Chez Carrefour, dans la Métropole de Lyon ou à l’université, des congés menstruels se mettent en place. Ils soulèvent des questions liées au flou législatif ou au respect de l’égalité femmes-hommes.
Chez Carrefour, dans la Métropole de Lyon, dans des universités… les retours d’expérimentations de congés menstruels soulèvent des questions liées au flou législatif, au respect de l’égalité femmes-hommes ou au risque que la référence à leur spécificité biologique fait courir aux femmes en termes d’égalité professionnelle.
Expérimentations par des entreprises et des institutions, projets de loi… le « congé menstruel » est un sujet d’actualité en France et il existe déjà dans de nombreux pays (Japon, Corée du Sud, Indonésie, Taïwan, Zambie et Espagne). Le principe ? Offrir aux femmes souffrant de règles douloureuses la possibilité de s’absenter de leur travail. Bonne idée ? Pas si sûr.

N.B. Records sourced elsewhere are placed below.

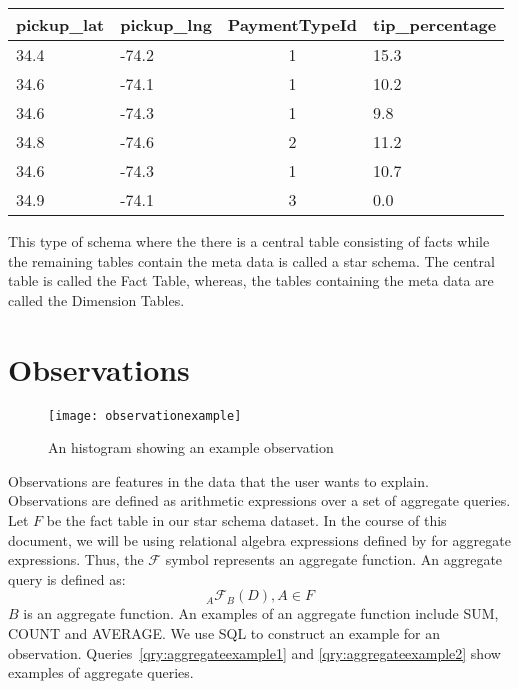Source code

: 
\begin{center}
  \begin{tabular}{ | l | l | c | l | }
    \hline
    \textbf{pickup\_lat} & \textbf{pickup\_lng} & \textbf{PaymentTypeId} & \textbf{tip\_percentage} \\ \hline
    34.4 & -74.2 & 1 & 15.3 \\ \hline
    34.6 & -74.1 & 1 & 10.2 \\ \hline
    34.6 & -74.3 & 1 & 9.8 \\ \hline
    34.8 & -74.6 & 2 & 11.2 \\ \hline
    34.6 & -74.3 & 1 & 10.7 \\ \hline
    34.9 & -74.1 & 3 & 0.0 \\
    \hline
  \end{tabular}
\end{center}
\label{tbl:fact}

This type of schema where the there is a central table consisting of facts while the remaining tables contain the meta data is called a star schema. The central table is called the Fact Table, whereas, the tables containing the meta data are called the Dimension Tables.

\section{Observations}
\begin{figure}[ht]
  \begin{center}
  \texttt{[image: observationexample]}
  \end{center}

  \caption{An histogram showing an example observation}
  \label{fig:observation_example}
\end{figure}
Observations are features in the data that the user wants to explain. Observations are defined as arithmetic expressions over a set of aggregate queries. Let $F$ be the fact table in our star schema dataset. In the course of this document, we will be using relational algebra expressions defined by \cite{elmasri2011fundamentals} for aggregate expressions. Thus, the $\mathscr{F}$ symbol represents an aggregate function. An aggregate query is defined as:
$$_A\mathscr{F}_B(D), A \in F$$
$B$ is an aggregate function. An examples of an aggregate function include SUM, COUNT and AVERAGE.
We use SQL to construct an example for an observation. Queries~\ref{qry:aggregateexample1} and \ref{qry:aggregateexample2} show examples of aggregate queries.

Une analyse de la mesure prise par la Métropole de Lyon en septembre 2023 a été menée par un groupe d’étudiantes et d’étudiants dans le cadre de la Public Factory de Sciences Po Lyon. Ce dispositif pédagogique innovant est dédié à la « fabrique de projets » et à l’analyse de problématiques d’action publique et d’intérêt général. Leur travail nourrit cette synthèse.
15,5 millions de personnes menstruées en France
En France, en moyenne, les premières règles surviennent à l’âge de 12,6 ans et la ménopause à 51 ans. Entre les deux, presque 40 ans, et plus de 400 occasions d’avoir ses règles. On estime que 15,5 millions de personnes entre 13 et 50 ans sont menstruées en France. Au total, elles menstruent 2280 jours au cours de leur vie.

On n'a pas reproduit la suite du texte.